Task instructions ▸
Pull every line with the word "from" out of the entries below.

Task inputs ▸
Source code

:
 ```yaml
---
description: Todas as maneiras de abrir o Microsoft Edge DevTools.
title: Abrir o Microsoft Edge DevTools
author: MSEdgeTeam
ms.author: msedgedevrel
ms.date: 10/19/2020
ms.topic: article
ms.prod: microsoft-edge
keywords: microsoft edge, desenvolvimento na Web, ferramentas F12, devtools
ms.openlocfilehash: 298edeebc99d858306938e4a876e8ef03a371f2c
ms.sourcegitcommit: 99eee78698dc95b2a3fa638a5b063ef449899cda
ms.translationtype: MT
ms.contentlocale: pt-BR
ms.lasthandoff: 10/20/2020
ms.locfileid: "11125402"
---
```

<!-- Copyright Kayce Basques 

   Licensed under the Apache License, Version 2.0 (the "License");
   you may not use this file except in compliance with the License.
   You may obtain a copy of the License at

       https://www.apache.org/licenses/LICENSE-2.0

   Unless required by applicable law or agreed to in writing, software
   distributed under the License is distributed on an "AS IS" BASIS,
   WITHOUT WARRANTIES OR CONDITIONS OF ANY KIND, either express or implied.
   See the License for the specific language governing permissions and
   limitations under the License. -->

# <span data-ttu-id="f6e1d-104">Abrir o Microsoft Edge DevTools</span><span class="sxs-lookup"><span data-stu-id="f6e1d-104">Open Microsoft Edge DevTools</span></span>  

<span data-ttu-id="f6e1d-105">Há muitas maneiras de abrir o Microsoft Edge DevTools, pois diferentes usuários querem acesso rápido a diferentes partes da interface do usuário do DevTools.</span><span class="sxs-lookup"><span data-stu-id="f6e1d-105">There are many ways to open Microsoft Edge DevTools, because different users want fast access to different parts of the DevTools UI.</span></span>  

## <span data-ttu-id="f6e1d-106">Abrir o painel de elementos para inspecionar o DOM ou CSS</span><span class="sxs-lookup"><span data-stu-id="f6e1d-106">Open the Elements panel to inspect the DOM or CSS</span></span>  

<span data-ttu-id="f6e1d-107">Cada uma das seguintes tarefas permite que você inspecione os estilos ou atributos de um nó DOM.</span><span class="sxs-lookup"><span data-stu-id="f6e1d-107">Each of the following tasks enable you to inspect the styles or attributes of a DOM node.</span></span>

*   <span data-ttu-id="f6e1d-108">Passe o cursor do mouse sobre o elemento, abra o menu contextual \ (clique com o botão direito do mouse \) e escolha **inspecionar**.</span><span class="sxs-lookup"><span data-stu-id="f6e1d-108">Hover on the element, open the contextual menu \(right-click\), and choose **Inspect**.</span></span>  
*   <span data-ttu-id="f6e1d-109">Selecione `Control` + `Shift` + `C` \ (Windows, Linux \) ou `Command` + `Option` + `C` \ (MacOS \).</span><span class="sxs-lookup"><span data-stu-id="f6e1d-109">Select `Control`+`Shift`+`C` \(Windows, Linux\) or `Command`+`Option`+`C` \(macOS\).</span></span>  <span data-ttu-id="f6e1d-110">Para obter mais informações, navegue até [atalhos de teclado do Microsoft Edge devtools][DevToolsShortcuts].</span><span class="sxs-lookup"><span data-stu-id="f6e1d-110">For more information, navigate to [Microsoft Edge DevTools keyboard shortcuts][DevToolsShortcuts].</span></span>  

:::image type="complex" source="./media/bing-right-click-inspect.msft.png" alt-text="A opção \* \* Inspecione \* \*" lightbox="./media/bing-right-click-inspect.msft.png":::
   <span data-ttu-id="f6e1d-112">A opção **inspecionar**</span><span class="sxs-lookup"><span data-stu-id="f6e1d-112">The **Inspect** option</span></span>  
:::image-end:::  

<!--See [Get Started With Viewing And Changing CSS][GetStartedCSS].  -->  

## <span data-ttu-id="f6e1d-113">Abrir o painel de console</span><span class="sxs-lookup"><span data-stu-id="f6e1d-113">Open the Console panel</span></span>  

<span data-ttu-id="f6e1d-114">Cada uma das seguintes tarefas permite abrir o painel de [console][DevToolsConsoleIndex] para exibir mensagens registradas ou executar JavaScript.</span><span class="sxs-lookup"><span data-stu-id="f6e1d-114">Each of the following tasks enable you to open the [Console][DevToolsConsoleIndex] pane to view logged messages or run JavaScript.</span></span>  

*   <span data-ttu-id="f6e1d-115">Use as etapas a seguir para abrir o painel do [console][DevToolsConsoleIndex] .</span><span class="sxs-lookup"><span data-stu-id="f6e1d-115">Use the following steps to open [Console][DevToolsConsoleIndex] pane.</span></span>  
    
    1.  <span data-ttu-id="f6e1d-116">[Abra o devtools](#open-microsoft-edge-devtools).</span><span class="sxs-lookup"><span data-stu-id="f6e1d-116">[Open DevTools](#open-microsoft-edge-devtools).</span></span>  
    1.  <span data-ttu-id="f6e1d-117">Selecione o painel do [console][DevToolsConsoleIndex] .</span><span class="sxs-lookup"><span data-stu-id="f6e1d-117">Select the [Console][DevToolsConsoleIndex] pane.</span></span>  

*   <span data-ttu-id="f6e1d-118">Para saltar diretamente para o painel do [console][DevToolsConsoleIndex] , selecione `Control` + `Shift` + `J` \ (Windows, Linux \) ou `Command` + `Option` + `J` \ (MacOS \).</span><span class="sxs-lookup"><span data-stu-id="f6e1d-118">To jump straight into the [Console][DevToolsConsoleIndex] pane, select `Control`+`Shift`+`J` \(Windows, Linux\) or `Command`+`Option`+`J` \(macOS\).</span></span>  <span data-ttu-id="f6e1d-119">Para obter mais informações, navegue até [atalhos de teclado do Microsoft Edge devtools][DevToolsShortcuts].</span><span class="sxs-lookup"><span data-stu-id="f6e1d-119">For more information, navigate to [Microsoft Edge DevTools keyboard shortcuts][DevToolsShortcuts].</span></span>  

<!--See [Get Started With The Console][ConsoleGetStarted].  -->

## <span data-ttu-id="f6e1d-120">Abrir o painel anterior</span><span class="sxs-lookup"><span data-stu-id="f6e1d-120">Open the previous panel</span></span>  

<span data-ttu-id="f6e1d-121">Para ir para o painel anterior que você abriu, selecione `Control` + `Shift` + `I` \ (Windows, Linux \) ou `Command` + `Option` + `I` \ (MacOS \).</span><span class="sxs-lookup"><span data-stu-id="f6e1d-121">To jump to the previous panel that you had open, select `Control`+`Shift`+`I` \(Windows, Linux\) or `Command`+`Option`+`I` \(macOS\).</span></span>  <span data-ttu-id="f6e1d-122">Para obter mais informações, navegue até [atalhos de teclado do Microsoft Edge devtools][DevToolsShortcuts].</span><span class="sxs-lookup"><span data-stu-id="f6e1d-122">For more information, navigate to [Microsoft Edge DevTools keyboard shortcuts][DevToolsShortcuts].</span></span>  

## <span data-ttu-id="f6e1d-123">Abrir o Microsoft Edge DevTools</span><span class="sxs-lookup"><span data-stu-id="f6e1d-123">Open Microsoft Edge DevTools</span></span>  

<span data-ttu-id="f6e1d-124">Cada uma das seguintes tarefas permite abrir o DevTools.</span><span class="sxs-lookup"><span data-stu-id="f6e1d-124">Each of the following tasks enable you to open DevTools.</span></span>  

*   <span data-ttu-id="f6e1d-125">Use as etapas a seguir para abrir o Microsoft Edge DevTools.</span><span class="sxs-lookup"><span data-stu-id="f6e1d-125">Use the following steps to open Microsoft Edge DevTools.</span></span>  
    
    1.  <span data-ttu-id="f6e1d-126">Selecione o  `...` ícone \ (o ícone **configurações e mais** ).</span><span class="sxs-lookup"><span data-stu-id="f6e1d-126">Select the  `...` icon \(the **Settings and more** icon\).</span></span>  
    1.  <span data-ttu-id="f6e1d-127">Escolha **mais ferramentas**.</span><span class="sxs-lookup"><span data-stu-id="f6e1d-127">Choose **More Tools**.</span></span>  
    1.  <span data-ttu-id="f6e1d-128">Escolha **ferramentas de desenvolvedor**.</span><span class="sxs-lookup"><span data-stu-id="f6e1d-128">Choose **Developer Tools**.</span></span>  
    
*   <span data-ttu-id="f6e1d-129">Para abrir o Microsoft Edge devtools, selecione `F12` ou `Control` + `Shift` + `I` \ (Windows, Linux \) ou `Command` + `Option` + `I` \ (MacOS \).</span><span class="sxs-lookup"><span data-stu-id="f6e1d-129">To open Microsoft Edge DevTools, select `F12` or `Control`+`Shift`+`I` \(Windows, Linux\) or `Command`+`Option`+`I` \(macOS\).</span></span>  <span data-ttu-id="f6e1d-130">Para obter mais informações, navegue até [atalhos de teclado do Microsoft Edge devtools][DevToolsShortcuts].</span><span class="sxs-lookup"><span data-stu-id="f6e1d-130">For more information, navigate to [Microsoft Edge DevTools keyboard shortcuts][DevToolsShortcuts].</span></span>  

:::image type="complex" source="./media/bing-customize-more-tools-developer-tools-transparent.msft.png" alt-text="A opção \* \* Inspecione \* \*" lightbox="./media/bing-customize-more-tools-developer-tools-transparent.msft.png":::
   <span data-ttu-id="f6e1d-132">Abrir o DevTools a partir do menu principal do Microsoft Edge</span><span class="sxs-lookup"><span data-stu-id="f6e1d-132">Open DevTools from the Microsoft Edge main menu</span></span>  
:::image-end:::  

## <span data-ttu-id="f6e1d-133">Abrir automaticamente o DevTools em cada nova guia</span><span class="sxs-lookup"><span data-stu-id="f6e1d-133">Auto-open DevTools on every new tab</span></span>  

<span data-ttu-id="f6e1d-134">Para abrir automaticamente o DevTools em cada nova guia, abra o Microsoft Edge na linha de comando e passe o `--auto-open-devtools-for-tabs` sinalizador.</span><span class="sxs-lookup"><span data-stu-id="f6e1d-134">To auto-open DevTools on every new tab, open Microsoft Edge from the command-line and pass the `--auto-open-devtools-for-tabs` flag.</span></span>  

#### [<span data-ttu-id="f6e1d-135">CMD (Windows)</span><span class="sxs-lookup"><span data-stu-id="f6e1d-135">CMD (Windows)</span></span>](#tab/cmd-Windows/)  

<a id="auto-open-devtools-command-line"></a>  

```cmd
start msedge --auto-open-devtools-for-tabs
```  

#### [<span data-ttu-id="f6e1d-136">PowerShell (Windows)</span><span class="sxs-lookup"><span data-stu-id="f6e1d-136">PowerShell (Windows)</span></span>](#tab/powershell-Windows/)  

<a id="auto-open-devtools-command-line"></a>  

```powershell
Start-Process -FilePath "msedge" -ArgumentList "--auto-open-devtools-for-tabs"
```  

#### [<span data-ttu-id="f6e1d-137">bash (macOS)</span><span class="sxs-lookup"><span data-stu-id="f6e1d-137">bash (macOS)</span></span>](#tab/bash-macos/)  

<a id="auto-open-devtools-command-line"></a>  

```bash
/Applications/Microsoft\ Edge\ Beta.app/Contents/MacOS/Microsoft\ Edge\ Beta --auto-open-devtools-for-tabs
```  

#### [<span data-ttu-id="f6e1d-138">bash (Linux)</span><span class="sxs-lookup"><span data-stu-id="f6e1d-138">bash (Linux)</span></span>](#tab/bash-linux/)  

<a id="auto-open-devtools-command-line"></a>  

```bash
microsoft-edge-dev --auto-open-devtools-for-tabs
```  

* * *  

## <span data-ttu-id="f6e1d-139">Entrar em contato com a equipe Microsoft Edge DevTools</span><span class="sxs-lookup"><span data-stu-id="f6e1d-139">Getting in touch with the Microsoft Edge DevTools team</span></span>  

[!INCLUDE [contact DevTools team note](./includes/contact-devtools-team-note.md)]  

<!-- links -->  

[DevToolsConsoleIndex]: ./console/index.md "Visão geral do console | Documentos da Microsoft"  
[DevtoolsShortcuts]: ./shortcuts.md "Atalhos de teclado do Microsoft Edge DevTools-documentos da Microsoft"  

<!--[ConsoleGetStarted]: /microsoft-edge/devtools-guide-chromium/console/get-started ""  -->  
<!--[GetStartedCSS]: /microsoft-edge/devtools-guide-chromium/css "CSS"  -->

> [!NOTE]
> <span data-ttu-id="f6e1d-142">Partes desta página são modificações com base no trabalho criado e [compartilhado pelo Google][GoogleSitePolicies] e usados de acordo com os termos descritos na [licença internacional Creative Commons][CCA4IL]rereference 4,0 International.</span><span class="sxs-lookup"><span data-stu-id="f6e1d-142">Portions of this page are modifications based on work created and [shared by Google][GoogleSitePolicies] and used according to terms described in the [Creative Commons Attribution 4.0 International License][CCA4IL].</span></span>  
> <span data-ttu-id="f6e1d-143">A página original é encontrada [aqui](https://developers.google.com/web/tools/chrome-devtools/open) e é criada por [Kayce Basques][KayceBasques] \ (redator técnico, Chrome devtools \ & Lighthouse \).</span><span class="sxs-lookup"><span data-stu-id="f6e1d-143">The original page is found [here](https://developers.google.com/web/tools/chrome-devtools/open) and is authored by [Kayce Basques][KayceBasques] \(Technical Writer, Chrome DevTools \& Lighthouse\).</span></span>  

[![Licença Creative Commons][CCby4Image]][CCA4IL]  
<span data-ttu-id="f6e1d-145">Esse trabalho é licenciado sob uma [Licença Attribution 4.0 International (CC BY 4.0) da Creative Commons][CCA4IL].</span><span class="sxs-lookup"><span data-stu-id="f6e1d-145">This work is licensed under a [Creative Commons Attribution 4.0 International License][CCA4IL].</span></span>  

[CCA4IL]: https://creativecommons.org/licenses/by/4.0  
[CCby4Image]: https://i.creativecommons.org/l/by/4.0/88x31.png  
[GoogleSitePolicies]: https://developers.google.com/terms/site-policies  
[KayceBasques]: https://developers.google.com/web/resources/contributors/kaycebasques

Task solution ▸
   <span data-ttu-id="f6e1d-132">Abrir o DevTools a partir do menu principal do Microsoft Edge</span><span class="sxs-lookup"><span data-stu-id="f6e1d-132">Open DevTools from the Microsoft Edge main menu</span></span>  
<span data-ttu-id="f6e1d-134">Para abrir automaticamente o DevTools em cada nova guia, abra o Microsoft Edge na linha de comando e passe o `--auto-open-devtools-for-tabs` sinalizador.</span><span class="sxs-lookup"><span data-stu-id="f6e1d-134">To auto-open DevTools on every new tab, open Microsoft Edge from the command-line and pass the `--auto-open-devtools-for-tabs` flag.</span></span>  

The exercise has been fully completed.